19 Septembre 2021 13:56

Dossier : les films interactifs

Le film interactif est un type de jeu vidéo, sous-genre du jeu d'aventure, entièrement composé de cinématiques. Les scènes peuvent être jouées par des personnages de synthèse ou, au contraire, par de vrais acteurs : c'est précisément de ce dernier type de jeu que nous allons traiter dans ce dossier et nous prendrons comme exemples deux jeux PC diamétralement opposés dans leur esprit :
- Phantasmagoria (jeu d'horreur réalisé en 1995 par Sierra) ;
- Fort Boyard : La Légende (jeu réalisé en 1996 par Microïds).
Tous deux sont néanmoins des point-and-clicks.
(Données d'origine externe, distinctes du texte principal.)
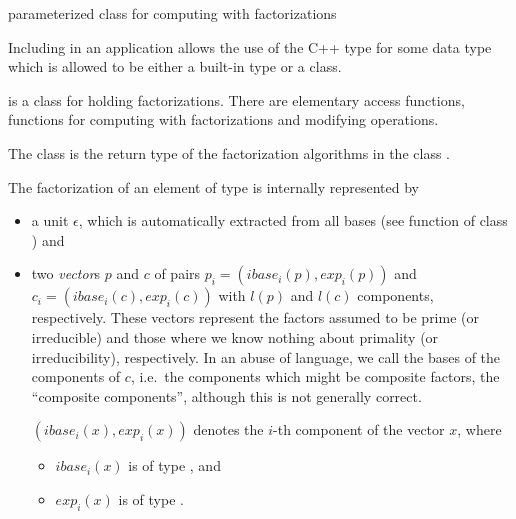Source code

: 
\newcommand{\ibase}{\mathit{ibase}}
\newcommand{\expt}{\mathit{exp}}



\NAME

 \dotfill parameterized class for computing with
factorizations



\ABSTRACT

Including  in an application allows the use of the C++ type
 for some data type  which is allowed to be either a built-in
type or a class.

 is a class for holding factorizations.  There are elementary access
functions, functions for computing with factorizations and modifying operations.

The class  is the return type of the factorization algorithms in the
class .



\DESCRIPTION

The factorization of an element of type  is internally represented by

\begin{itemize}
\item a unit $\epsilon$, which is automatically extracted from all bases (see function
   of class ) and
  
\item two \emph{vector}s $p$ and $c$ of pairs $p_i = (\ibase_i(p),\expt_i(p))$ and $c_i =
  (\ibase_i(c),\expt_i(c))$ with $l(p)$ and $l(c)$ components, respectively.  These vectors
  represent the factors assumed to be prime (or irreducible) and those where we know nothing
  about primality (or irreducibility), respectively.  In an abuse of language, we call the bases
  of the components of $c$, i.e.~the components which might be composite factors, the
  ``composite components'', although this is not generally correct.
  
  $(\ibase_i(x), \expt_i(x))$ denotes the $i$-th component of the vector $x$, where
  \begin{itemize}
  \item $\ibase_i(x)$ is of type , and
  \item $\expt_i(x)$ is of type .
  \end{itemize}
\end{itemize}

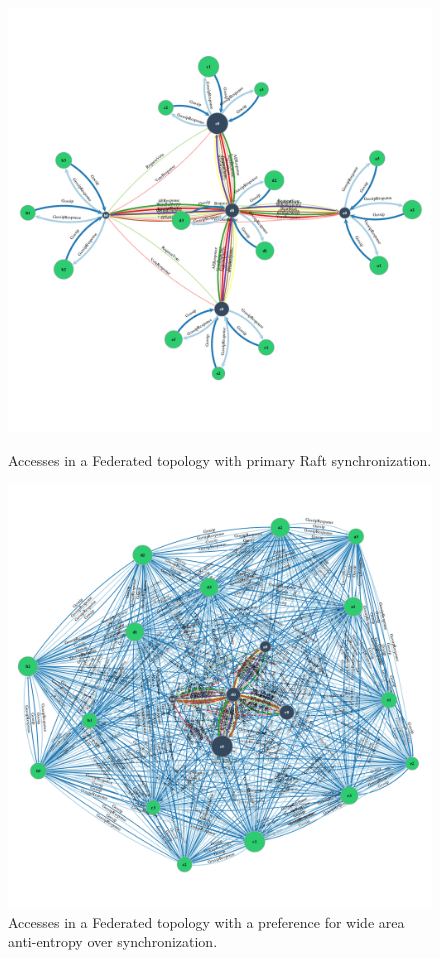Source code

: \documentclass[10pt,conference,letterpaper]{IEEEtran}
\begin{document}
\begin{figure}
    \centering
      \includegraphics[width=\linewidth]{figures/conflict/federated_sync}
      \caption{Accesses in a Federated topology with primary Raft synchronization.}\label{fig:federated_sync}
    \endminipage\hfill
      \includegraphics[width=\linewidth]{figures/conflict/federated_eventual}
      \caption{Accesses in a Federated topology with a preference for wide area anti-entropy over synchronization.}\label{fig:federated_eventual}
    \endminipage\hfill
\end{figure}
\end{document}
Un excellent jeu vidéo, c'est la réunion de beaux graphismes, de musiques envoûtantes, d'une jouabilité sans impair et d'une bonne durée de vie, le tout dans un scénario parfaitement millimétré.
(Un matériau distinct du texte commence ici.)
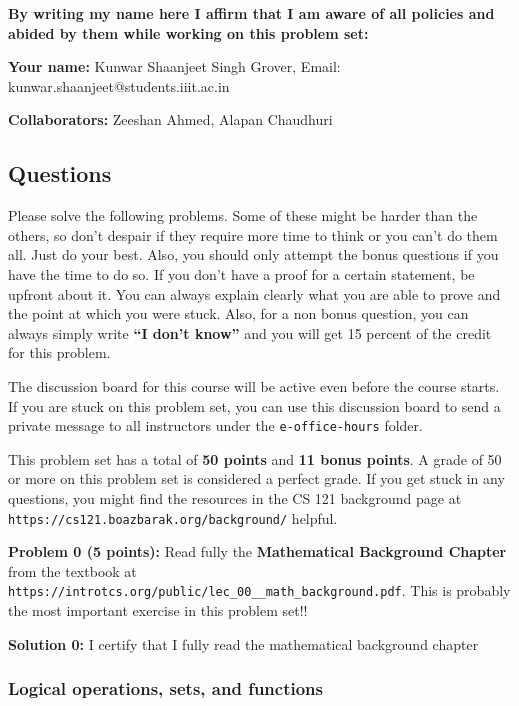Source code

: \documentclass[11pt]{article}
\begin{document}
\textbf{By writing my name here I affirm that I am aware of all policies
and abided by them while working on this problem set:}

\textbf{Your name:} Kunwar Shaanjeet Singh Grover, Email: kunwar.shaanjeet@students.iiit.ac.in

\textbf{Collaborators:} Zeeshan Ahmed, Alapan Chaudhuri

\newpage


\subsection*{Questions}\label{questions}

Please solve the following problems. Some of these might be harder than
the others, so don't despair if they require more time to think or you
can't do them all. Just do your best. Also, you should only attempt the
bonus questions if you have the time to do so. If you don't have a proof
for a certain statement, be upfront about it. You can always explain
clearly what you are able to prove and the point at which you were
stuck. Also, for a non bonus question, you can always simply write
\textbf{``I don't know''} and you will get 15 percent of the credit for
this problem.

The discussion board for this course will be active even before the course
starts. If you are stuck on this problem set, you can use this discussion board to send
a private message to all instructors under the \texttt{e-office-hours}
folder.

This problem set has a total of \textbf{50 points} and \textbf{11 bonus
points}. A grade of 50 or more on this problem set is considered a
perfect grade. If you get stuck in any questions, you might find the
resources in the CS 121 background page at {\tt https://cs121.boazbarak.org/background/} helpful.

\textbf{Problem 0 (5 points):} Read fully the \textbf{Mathematical
Background Chapter} from the textbook at 
{\tt https://introtcs.org/public/lec\_00\_\_math\_background.pdf}.
This is probably the most important exercise in this problem set!!

\textbf{Solution 0:} I certify that I fully read the
mathematical background chapter


\subsubsection{Logical operations, sets, and
functions}\label{logical-operations-sets-and-functions}
\end{document}
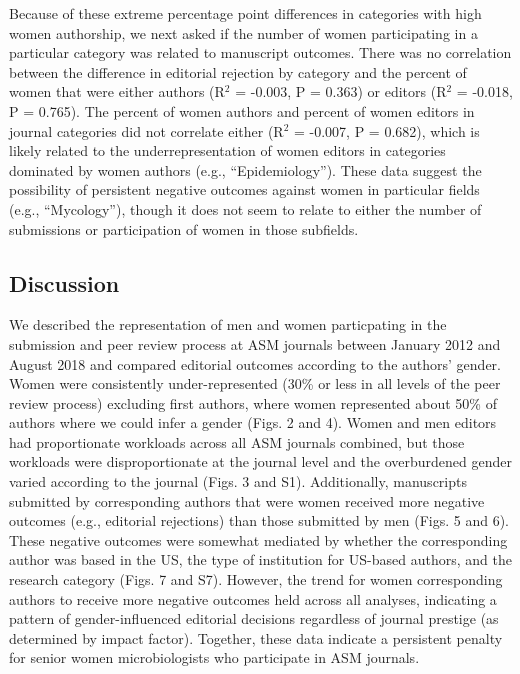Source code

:\documentclass[11pt,]{article}
\begin{document}
Because of these extreme percentage point differences in categories with
high women authorship, we next asked if the number of women
participating in a particular category was related to manuscript
outcomes. There was no correlation between the difference in editorial
rejection by category and the percent of women that were either authors
(R\({^2}\) = -0.003, P = 0.363) or editors (R\({^2}\) = -0.018, P =
0.765). The percent of women authors and percent of women editors in
journal categories did not correlate either (R\({^2}\) = -0.007, P =
0.682), which is likely related to the underrepresentation of women
editors in categories dominated by women authors (e.g.,
``Epidemiology''). These data suggest the possibility of persistent
negative outcomes against women in particular fields (e.g.,
``Mycology''), though it does not seem to relate to either the number of
submissions or participation of women in those subfields.

\subsection{Discussion}\label{discussion}

We described the representation of men and women particpating in the
submission and peer review process at ASM journals between January 2012
and August 2018 and compared editorial outcomes according to the
authors' gender. Women were consistently under-represented (30\% or less
in all levels of the peer review process) excluding first authors, where
women represented about 50\% of authors where we could infer a gender
(Figs. 2 and 4). Women and men editors had proportionate workloads
across all ASM journals combined, but those workloads were
disproportionate at the journal level and the overburdened gender varied
according to the journal (Figs. 3 and S1). Additionally, manuscripts
submitted by corresponding authors that were women received more
negative outcomes (e.g., editorial rejections) than those submitted by
men (Figs. 5 and 6). These negative outcomes were somewhat mediated by
whether the corresponding author was based in the US, the type of
institution for US-based authors, and the research category (Figs. 7 and
S7). However, the trend for women corresponding authors to receive more
negative outcomes held across all analyses, indicating a pattern of
gender-influenced editorial decisions regardless of journal prestige (as
determined by impact factor). Together, these data indicate a persistent
penalty for senior women microbiologists who participate in ASM
journals.
\end{document}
Pour un jeu en full motion video (un jeu qui se base donc sur des séquences vidéos pré-enregistrées), les caractéristiques sont sensiblement identiques, la différence se faisant, bien entendu, au niveau des graphismes où l'on attend des acteurs qui remplacent les personnages de synthèse qu'ils jouent très bien leur rôle ; pour les décors, deux situations sont envisageables :
- la première et la plus fréquente correspond à un lieu bel et bien réel dans lequel les acteurs vont tourner toutes les situations imposées par le scénario ;
- l'autre consiste à incruster des décors 2D après avoir filmé les acteurs sur un fond de couleur.
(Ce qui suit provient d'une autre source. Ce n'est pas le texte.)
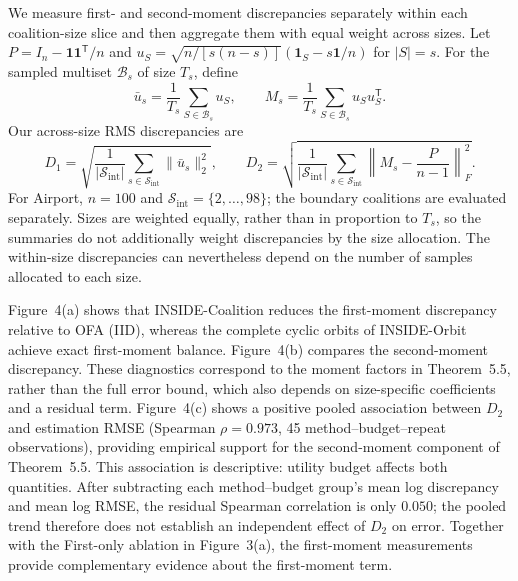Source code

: We measure first- and second-moment discrepancies separately within each
coalition-size slice and then aggregate them with equal weight across sizes.
Let $P=I_n-\mathbf{1}\mathbf{1}^{\mathsf T}/n$ and
$u_S=\sqrt{n/[s(n-s)]}(\mathbf{1}_S-s\mathbf{1}/n)$ for $|S|=s$.
For the sampled multiset $\mathcal B_s$ of size $T_s$, define
\[
\bar u_s=\frac{1}{T_s}\sum_{S\in\mathcal B_s}u_S,
\qquad
M_s=\frac{1}{T_s}\sum_{S\in\mathcal B_s}u_Su_S^{\mathsf T}.
\]
Our across-size RMS discrepancies are
\[
D_1=\sqrt{\frac{1}{|\mathcal S_{\mathrm{int}}|}
\sum_{s\in\mathcal S_{\mathrm{int}}}\|\bar u_s\|_2^2},
\qquad
D_2=\sqrt{\frac{1}{|\mathcal S_{\mathrm{int}}|}
\sum_{s\in\mathcal S_{\mathrm{int}}}
\left\|M_s-\frac{P}{n-1}\right\|_F^2}.
\]
For Airport, $n=100$ and $\mathcal S_{\mathrm{int}}=\{2,\ldots,98\}$;
the boundary coalitions are evaluated separately. Sizes are weighted equally,
rather than in proportion to $T_s$, so the summaries do not additionally
weight discrepancies by the size allocation. The within-size discrepancies
can nevertheless depend on the number of samples allocated to each size.

Figure~4(a) shows that INSIDE-Coalition reduces the first-moment discrepancy
relative to OFA (IID), whereas the complete cyclic orbits of INSIDE-Orbit
achieve exact first-moment balance. Figure~4(b) compares the second-moment
discrepancy. These diagnostics correspond to the moment factors in
Theorem~5.5, rather than the full error bound, which also depends on
size-specific coefficients and a residual term.
Figure~4(c) shows a positive pooled association between $D_2$ and estimation
RMSE (Spearman $\rho=0.973$, 45 method--budget--repeat observations),
providing empirical support for the second-moment component of Theorem~5.5.
This association is descriptive: utility budget affects both quantities.
After subtracting each method--budget group's mean log discrepancy and mean
log RMSE, the residual Spearman correlation is only $0.050$; the pooled
trend therefore does not establish an independent effect of $D_2$ on error.
Together with the First-only ablation in Figure~3(a), the first-moment
measurements provide complementary evidence about the first-moment term.


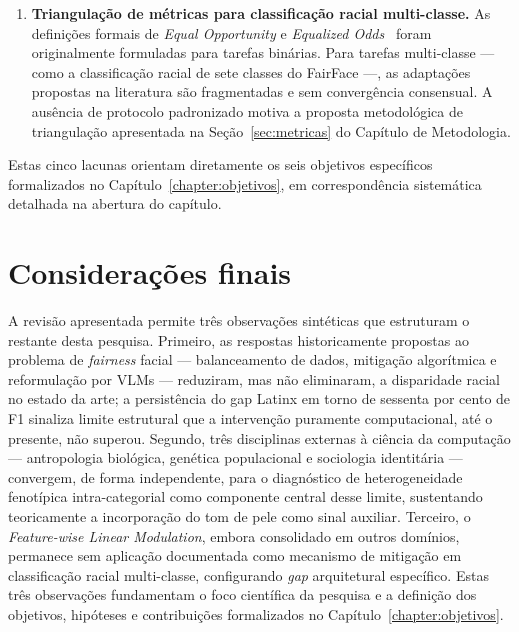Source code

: \begin{enumerate}[label=\textbf{Lacuna \arabic*}.]
\item \textbf{Triangulação de métricas para classificação racial multi-classe.} As definições formais de \emph{Equal Opportunity} e \emph{Equalized Odds}~\cite{hardt2016equality} foram originalmente formuladas para tarefas binárias. Para tarefas multi-classe --- como a classificação racial de sete classes do FairFace ---, as adaptações propostas na literatura são fragmentadas e sem convergência consensual. A ausência de protocolo padronizado motiva a proposta metodológica de triangulação apresentada na Seção~\ref{sec:metricas} do Capítulo de Metodologia.
\end{enumerate}

Estas cinco lacunas orientam diretamente os seis objetivos específicos formalizados no Capítulo~\ref{chapter:objetivos}, em correspondência sistemática detalhada na abertura do capítulo.

\section{Considerações finais}
\label{sec:rl_consideracoes}

A revisão apresentada permite três observações sintéticas que estruturam o restante desta pesquisa. Primeiro, as respostas historicamente propostas ao problema de \emph{fairness} facial --- balanceamento de dados, mitigação algorítmica e reformulação por VLMs --- reduziram, mas não eliminaram, a disparidade racial no estado da arte; a persistência do gap Latinx em torno de sessenta por cento de F1 sinaliza limite estrutural que a intervenção puramente computacional, até o presente, não superou. Segundo, três disciplinas externas à ciência da computação --- antropologia biológica, genética populacional e sociologia identitária --- convergem, de forma independente, para o diagnóstico de heterogeneidade fenotípica intra-categorial como componente central desse limite, sustentando teoricamente a incorporação do tom de pele como sinal auxiliar. Terceiro, o \emph{Feature-wise Linear Modulation}, embora consolidado em outros domínios, permanece sem aplicação documentada como mecanismo de mitigação em classificação racial multi-classe, configurando \emph{gap} arquitetural específico. Estas três observações fundamentam o foco científica da pesquisa e a definição dos objetivos, hipóteses e contribuições formalizados no Capítulo~\ref{chapter:objetivos}.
Le dernier cas correspond à celui de Phantasmagoria puisqu'il parait improbable de trouver, dans la réalité, un lieu aussi malsain que celui qui est présenté dans le jeu. Voici une scène présente dans le jeu, avant et après incrustation des décors 2D :



Le principal reproche qui est adressé aux films interactifs, c'est le manque de liberté. En effet, le joueur a souvent un rôle assez passif et n'intervient que pour des actions basiques : choisir la direction dans laquelle le personnage doit aller, la réplique à utiliser lors d'un dialogue... Pourtant, le dernier chapitre de Phantasmagoria surprend car il oblige le joueur à faire des choix rapidement en laissant parfois la possibilité de faire des choses que l'on ne verrait sans doute jamais dans un jeu traditionnel sans acteurs... D'ailleurs, ce chapitre à lui seul a nécessité une semaine entière de tournage, selon la scénariste du jeu, Roberta Williams.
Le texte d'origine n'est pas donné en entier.